Activity. Through the last line of the material below, starting at the line with "3. **Insurance Planning:**", return every line exactly and only those.
____
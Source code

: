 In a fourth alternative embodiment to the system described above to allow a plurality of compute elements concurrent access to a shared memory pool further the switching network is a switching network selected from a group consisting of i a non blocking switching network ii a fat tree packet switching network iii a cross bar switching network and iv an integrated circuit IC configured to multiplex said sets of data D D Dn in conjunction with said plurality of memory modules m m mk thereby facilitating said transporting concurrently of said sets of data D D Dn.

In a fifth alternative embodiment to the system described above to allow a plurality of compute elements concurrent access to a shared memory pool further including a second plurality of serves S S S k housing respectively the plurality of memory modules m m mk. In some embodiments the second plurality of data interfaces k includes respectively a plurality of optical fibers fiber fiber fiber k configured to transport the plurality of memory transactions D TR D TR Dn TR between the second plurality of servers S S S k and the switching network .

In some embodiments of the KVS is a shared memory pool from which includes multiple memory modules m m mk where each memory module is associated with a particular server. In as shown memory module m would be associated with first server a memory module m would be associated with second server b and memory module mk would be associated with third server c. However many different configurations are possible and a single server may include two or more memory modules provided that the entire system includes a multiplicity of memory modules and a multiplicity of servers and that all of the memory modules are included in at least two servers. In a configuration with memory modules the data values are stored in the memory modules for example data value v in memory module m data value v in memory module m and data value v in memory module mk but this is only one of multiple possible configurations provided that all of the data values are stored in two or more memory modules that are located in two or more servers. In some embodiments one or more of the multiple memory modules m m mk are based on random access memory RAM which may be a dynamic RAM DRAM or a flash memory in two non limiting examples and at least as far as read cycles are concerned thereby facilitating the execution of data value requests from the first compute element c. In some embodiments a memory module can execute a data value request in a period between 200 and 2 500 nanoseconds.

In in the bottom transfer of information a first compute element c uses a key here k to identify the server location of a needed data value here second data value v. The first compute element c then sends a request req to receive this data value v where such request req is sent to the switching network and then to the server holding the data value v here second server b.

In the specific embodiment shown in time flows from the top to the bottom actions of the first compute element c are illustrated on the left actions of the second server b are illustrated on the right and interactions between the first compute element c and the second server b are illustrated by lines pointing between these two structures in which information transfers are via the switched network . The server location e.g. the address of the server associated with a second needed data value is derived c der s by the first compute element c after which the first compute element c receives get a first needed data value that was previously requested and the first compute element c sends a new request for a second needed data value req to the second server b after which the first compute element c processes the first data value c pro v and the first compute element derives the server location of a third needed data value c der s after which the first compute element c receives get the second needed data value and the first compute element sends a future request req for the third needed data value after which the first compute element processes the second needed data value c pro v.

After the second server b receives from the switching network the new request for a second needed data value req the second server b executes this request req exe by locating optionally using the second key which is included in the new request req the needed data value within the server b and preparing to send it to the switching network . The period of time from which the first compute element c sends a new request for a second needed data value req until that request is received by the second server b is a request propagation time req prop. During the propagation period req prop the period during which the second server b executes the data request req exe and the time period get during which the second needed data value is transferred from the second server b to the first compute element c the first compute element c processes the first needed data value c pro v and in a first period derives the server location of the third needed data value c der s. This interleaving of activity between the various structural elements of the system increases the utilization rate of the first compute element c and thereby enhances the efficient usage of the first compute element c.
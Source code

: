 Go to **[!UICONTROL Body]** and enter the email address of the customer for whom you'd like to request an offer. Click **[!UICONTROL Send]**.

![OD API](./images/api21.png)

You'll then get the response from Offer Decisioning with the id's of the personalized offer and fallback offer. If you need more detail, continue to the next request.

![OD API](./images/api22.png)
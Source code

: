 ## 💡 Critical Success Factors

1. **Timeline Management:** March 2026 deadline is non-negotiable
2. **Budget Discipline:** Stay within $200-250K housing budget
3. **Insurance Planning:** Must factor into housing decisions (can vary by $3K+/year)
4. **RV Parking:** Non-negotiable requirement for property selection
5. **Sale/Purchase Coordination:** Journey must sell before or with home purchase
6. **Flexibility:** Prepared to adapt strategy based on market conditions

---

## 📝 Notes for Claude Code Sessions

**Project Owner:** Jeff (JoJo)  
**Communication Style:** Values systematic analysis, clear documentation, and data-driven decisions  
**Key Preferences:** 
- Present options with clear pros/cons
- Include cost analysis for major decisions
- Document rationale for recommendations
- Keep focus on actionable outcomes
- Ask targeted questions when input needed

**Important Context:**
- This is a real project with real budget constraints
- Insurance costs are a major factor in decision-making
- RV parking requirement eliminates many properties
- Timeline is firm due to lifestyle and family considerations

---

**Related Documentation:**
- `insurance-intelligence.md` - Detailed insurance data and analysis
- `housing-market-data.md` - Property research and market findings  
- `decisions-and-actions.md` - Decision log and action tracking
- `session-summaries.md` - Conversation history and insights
____
Response.
3. **Insurance Planning:** Must factor into housing decisions (can vary by $3K+/year)
4. **RV Parking:** Non-negotiable requirement for property selection
5. **Sale/Purchase Coordination:** Journey must sell before or with home purchase
6. **Flexibility:** Prepared to adapt strategy based on market conditions

---

## 📝 Notes for Claude Code Sessions

**Project Owner:** Jeff (JoJo)  
**Communication Style:** Values systematic analysis, clear documentation, and data-driven decisions  
**Key Preferences:** 
- Present options with clear pros/cons
- Include cost analysis for major decisions
- Document rationale for recommendations
- Keep focus on actionable outcomes
- Ask targeted questions when input needed

**Important Context:**
- This is a real project with real budget constraints
- Insurance costs are a major factor in decision-making
- RV parking requirement eliminates many properties
- Timeline is firm due to lifestyle and family considerations

---

**Related Documentation:**
- `insurance-intelligence.md` - Detailed insurance data and analysis
- `housing-market-data.md` - Property research and market findings  
- `decisions-and-actions.md` - Decision log and action tracking
- `session-summaries.md` - Conversation history and insights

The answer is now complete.